WORK INSTRUCTION:
For the entries below, the result should be an exact transcription of the lines from the one with "statistics should be" up to and including the one with "statistics, but the", and only those.

** Opening RECORDS FOR THE EXERCISE block **

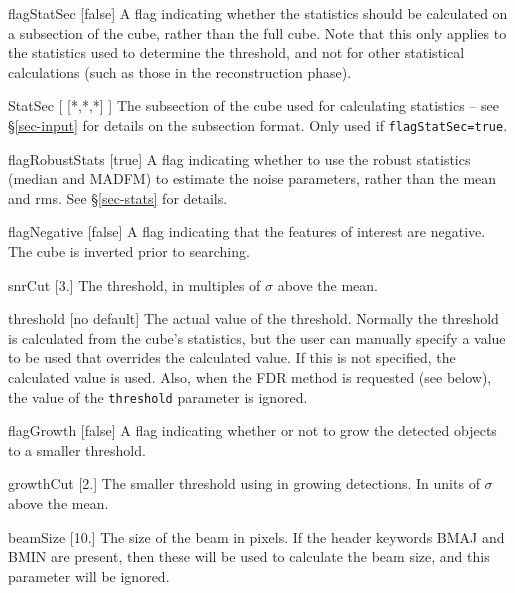 \begin{Lentry}
\item[{flagStatSec [false]}] A flag indicating whether the
  statistics should be calculated on a subsection of the cube, rather
  than the full cube. Note that this only applies to the statistics
  used to determine the threshold, and not for other statistical
  calculations (such as those in the reconstruction phase).
\item[{StatSec [ [*,*,*] ]}] The subsection of the cube used
  for calculating statistics -- see \S\ref{sec-input} for details on
 the subsection format. Only used if \texttt{flagStatSec=true}.
\item[{flagRobustStats [true]}] A flag indicating whether to use the
  robust statistics (median and MADFM) to estimate the noise
  parameters, rather than the mean and rms. See \S\ref{sec-stats} for
  details. 
\item[{flagNegative [false]}] A flag indicating that the
  features of interest are negative. The cube is inverted prior to
  searching.
\item[{snrCut [3.]}] The threshold, in multiples of $\sigma$ above
  the mean.
\item[{threshold [no default]}] The actual value of the
  threshold. Normally the threshold is calculated from the cube's
  statistics, but the user can manually specify a value to be used
  that overrides the calculated value. If this is not specified, the
  calculated value is used. Also, when the FDR method is requested
  (see below), the value of the \texttt{threshold} parameter is
  ignored.
\item[{flagGrowth [false]}] A flag indicating whether or not to
  grow the detected objects to a smaller threshold.
\item[{growthCut [2.]}] The smaller threshold using in growing
  detections. In units of $\sigma$ above the mean.
\item[{beamSize [10.]}] The size of the beam in pixels. If the
  header keywords BMAJ and BMIN are present, then these will be used
  to calculate the beam size, and this parameter will be ignored. 
\end{Lentry}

** Closing RECORDS FOR THE EXERCISE block **

SOLUTION TO THIS EXERCISE:
  statistics should be calculated on a subsection of the cube, rather
  than the full cube. Note that this only applies to the statistics
  used to determine the threshold, and not for other statistical
  calculations (such as those in the reconstruction phase).
\item[{StatSec [ [*,*,*] ]}] The subsection of the cube used
  for calculating statistics -- see \S\ref{sec-input} for details on
 the subsection format. Only used if \texttt{flagStatSec=true}.
\item[{flagRobustStats [true]}] A flag indicating whether to use the
  robust statistics (median and MADFM) to estimate the noise
  parameters, rather than the mean and rms. See \S\ref{sec-stats} for
  details. 
\item[{flagNegative [false]}] A flag indicating that the
  features of interest are negative. The cube is inverted prior to
  searching.
\item[{snrCut [3.]}] The threshold, in multiples of $\sigma$ above
  the mean.
\item[{threshold [no default]}] The actual value of the
  threshold. Normally the threshold is calculated from the cube's
  statistics, but the user can manually specify a value to be used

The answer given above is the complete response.